Saved data entries:
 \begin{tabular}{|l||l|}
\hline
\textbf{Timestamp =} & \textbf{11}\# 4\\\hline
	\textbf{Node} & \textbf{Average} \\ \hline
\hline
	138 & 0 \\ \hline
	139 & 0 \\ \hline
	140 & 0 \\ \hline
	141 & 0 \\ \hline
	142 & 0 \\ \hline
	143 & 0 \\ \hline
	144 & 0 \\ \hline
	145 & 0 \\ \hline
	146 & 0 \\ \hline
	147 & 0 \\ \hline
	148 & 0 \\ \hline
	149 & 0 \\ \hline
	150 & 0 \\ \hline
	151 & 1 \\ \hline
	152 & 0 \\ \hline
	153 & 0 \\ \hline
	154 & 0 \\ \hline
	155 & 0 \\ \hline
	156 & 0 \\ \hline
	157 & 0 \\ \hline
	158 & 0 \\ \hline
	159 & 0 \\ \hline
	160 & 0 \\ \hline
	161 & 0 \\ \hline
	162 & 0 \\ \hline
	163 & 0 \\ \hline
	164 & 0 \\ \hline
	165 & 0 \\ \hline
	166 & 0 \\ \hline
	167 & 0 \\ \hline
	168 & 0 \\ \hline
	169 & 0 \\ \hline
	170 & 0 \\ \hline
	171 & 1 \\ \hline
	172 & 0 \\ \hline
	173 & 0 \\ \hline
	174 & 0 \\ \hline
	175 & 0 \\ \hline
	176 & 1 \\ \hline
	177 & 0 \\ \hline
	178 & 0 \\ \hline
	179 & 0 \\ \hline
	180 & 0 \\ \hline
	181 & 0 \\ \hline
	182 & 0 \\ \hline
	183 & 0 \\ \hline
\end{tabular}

PROBLEM TO SOLVE:
Output each record above exactly, omitting nothing.

WRITTEN SOLUTION:
 \begin{tabular}{|l||l|}
\hline
\textbf{Timestamp =} & \textbf{11}\# 4\\\hline
	\textbf{Node} & \textbf{Average} \\ \hline
\hline
	138 & 0 \\ \hline
	139 & 0 \\ \hline
	140 & 0 \\ \hline
	141 & 0 \\ \hline
	142 & 0 \\ \hline
	143 & 0 \\ \hline
	144 & 0 \\ \hline
	145 & 0 \\ \hline
	146 & 0 \\ \hline
	147 & 0 \\ \hline
	148 & 0 \\ \hline
	149 & 0 \\ \hline
	150 & 0 \\ \hline
	151 & 1 \\ \hline
	152 & 0 \\ \hline
	153 & 0 \\ \hline
	154 & 0 \\ \hline
	155 & 0 \\ \hline
	156 & 0 \\ \hline
	157 & 0 \\ \hline
	158 & 0 \\ \hline
	159 & 0 \\ \hline
	160 & 0 \\ \hline
	161 & 0 \\ \hline
	162 & 0 \\ \hline
	163 & 0 \\ \hline
	164 & 0 \\ \hline
	165 & 0 \\ \hline
	166 & 0 \\ \hline
	167 & 0 \\ \hline
	168 & 0 \\ \hline
	169 & 0 \\ \hline
	170 & 0 \\ \hline
	171 & 1 \\ \hline
	172 & 0 \\ \hline
	173 & 0 \\ \hline
	174 & 0 \\ \hline
	175 & 0 \\ \hline
	176 & 1 \\ \hline
	177 & 0 \\ \hline
	178 & 0 \\ \hline
	179 & 0 \\ \hline
	180 & 0 \\ \hline
	181 & 0 \\ \hline
	182 & 0 \\ \hline
	183 & 0 \\ \hline
\end{tabular}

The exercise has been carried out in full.